─── Material for this exercise ───

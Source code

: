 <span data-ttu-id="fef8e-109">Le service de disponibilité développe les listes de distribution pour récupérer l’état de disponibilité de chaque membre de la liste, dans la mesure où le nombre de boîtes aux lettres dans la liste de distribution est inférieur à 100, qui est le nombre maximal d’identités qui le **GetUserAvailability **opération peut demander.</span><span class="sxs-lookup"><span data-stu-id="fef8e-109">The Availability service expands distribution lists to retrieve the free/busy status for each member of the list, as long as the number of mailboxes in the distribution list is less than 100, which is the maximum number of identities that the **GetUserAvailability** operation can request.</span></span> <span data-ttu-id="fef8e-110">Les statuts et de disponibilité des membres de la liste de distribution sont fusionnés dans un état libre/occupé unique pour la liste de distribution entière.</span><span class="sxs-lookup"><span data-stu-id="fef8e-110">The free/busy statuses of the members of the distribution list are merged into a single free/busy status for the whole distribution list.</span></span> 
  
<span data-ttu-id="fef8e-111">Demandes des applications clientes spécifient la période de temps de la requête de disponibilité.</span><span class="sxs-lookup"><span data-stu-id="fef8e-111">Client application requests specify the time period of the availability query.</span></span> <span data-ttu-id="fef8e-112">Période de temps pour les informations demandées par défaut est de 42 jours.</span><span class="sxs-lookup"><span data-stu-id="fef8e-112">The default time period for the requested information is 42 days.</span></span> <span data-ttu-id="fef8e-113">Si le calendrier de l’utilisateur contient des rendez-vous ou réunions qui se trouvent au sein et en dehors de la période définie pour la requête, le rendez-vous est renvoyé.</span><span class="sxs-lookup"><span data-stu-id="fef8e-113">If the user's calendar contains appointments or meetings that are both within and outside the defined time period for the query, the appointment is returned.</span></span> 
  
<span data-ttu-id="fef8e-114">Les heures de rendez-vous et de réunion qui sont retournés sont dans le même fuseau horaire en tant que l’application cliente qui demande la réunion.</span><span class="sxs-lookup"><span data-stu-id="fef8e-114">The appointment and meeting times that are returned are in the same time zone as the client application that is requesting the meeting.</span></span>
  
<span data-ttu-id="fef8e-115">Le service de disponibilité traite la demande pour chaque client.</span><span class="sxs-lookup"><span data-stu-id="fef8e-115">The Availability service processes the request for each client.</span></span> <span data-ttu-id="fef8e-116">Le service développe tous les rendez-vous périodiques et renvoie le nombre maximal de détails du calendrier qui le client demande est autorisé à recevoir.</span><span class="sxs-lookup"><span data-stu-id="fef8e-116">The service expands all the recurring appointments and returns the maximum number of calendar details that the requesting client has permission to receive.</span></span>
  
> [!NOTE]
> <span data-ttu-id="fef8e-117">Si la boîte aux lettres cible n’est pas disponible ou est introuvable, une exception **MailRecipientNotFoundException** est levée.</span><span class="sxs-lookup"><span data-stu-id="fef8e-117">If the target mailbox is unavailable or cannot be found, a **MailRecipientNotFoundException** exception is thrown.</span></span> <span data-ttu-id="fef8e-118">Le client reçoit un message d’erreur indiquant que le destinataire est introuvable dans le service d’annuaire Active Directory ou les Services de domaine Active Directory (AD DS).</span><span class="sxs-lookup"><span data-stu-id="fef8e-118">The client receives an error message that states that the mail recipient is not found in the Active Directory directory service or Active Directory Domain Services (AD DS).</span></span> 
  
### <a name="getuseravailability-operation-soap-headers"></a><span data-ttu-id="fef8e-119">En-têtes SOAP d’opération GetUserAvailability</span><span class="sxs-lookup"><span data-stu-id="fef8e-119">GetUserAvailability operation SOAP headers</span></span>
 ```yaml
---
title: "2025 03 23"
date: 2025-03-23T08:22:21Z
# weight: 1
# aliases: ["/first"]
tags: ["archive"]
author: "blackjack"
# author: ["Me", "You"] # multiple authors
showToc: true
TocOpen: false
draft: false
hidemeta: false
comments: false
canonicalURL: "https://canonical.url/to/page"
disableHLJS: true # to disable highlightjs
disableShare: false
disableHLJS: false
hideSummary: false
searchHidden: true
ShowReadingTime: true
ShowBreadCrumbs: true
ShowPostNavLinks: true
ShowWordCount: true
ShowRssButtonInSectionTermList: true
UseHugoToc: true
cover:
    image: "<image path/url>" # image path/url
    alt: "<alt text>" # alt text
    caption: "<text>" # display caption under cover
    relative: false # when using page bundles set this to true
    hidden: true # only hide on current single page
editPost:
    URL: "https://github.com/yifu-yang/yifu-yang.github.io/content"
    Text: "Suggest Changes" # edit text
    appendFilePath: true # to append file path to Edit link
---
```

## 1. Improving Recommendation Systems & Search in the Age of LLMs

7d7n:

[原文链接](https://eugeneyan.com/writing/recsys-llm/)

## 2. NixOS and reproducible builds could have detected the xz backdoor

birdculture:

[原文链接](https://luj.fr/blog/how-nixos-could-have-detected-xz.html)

───

§ Task objective:
When a line contains the string "could", copy it from the records.

§ Your solution:
## 2. NixOS and reproducible builds could have detected the xz backdoor
[原文链接](https://luj.fr/blog/how-nixos-could-have-detected-xz.html)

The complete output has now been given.